Take me, for example (I am an easy example, frankly.) I’m Canadian. Been here almost 11 years. I speak French and English (I also now speak a bit of Danish but that’s a whole other story). My two oldest boys, who moved here with me 11 years ago, can switch accents between French-Canadian and Suisse Romand without batting an eye. I have not adapted that much yet and probably never will, as soon as I open my mouth I betray my French-canadian-ness, to the delight of the Swiss I must add. In another year I can apply for Swiss citizenship and I wonder if they will test me to see if I can pronounce the word “dix” without using the letter “z”. Maybe it’ll help if I show I can say “Chuchichäschtli”? (I really can, my Swiss-German friend made me practice till my mouth hurt.)
The majority of my co-workers are Swiss, from all over the country. But there are still almost 40% non-Swiss at my work-place, from all over the world.

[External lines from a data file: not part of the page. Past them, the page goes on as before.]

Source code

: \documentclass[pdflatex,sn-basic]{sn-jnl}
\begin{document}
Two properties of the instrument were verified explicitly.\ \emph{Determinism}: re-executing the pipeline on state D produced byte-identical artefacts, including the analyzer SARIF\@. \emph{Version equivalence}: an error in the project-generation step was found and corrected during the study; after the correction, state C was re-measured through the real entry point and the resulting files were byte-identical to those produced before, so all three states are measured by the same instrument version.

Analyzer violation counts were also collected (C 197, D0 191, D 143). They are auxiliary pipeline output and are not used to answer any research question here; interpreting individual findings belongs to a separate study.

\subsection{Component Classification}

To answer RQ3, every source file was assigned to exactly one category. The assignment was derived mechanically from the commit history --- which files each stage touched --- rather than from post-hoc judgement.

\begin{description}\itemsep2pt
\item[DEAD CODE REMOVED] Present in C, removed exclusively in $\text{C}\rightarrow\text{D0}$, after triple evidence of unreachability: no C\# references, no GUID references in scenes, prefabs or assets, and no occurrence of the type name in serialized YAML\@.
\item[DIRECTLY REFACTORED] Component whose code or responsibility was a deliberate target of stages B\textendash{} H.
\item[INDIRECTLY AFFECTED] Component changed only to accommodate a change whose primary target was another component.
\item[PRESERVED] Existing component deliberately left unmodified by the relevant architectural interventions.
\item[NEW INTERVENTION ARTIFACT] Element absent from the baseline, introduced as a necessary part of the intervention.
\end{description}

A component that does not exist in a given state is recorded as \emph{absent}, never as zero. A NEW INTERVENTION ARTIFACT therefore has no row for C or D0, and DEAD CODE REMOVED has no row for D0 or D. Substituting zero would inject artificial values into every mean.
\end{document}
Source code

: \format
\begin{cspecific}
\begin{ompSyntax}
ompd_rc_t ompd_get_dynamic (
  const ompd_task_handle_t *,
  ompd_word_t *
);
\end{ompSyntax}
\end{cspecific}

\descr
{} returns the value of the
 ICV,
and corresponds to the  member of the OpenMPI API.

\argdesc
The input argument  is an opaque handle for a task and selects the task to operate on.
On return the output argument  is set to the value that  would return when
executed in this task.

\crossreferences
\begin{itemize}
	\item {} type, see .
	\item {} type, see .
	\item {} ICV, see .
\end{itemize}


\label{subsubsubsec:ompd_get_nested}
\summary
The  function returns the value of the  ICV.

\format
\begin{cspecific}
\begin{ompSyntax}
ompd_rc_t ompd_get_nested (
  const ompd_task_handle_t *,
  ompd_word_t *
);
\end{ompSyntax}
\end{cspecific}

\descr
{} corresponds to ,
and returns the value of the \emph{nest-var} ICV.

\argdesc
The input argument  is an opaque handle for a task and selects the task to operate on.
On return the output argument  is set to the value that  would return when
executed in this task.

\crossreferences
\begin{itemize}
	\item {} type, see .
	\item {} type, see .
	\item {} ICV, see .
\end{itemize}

With the other foreigners, we speak either French, or English, or a mixture of a few different languages depending on who’s talking and who’s listening. It would not be surprising for a conversation to start in Swiss German, switch to French, switch again to English and have a few side-arguments debated in Italian and Serbian. The only strange thing about it all is that we all seem to understand each other.
There is no doubt that I’m not Swiss (yet!) I am Canadian, always will be. But just how Canadian am I anymore? How much “Swissness” has rubbed off on me, so that if I return to Canada I don’t really fit in there anymore either? This is a conversation I’ve had with many of my expat friends and co-workers, and we all agree, there is a point when we don’t belong back home anymore either.
Example: you’re back in your home country, and you sneeze. Nobody rushes to say “santé”, and you’re shocked. You could, after all, be dying of some terrible sneeze-causing disease and nobody has wished health on you! Or, you listen to the weather forecast and they say snow is expected, but don’t tell you at how many meters! Or, you want to cross the street at a crosswalk, and the cars don’t all slam their breaks to let you pass! What’s up with that? Or, worse than anything, you get served a coffee and there is no small chocolate next to it!
When exactly does it happen that we go from being “Canadian-living in Switzerland” (or English or Australian or American or Serbian or German or…) to being Swissified-Canadian? Is it that first moment when you’re sitting at home relaxing on a Sunday and you hear a new neighbour drilling a hole loudly and you actually “harumpf” out loud? Is it when you give your teenagers 100 francs to go pick up take-away pizzas for them and their two friends and you wonder if you gave them enough money? Is it when someone from another country (probably your own) talks about “Swiss cheese” and you go into a tirade of describing the difference between emmentaler, gruyere, vacherin, appenzeller and the non-existence of a cheese simply called “Swiss”?
And, circling back to my original point (you were probably wondering if I was going to manage that), if there is such a thing as being Swissified, then as a unique part of the Swiss culture should it not be supported through a local radio station that exemplifies all that we, The Swissified, stand for?
Because I know I’m just not a normal Canadian anymore. (Opening myself up to some comments from the peanut gallery there I know.) I’m in-between two cultures, and I love it.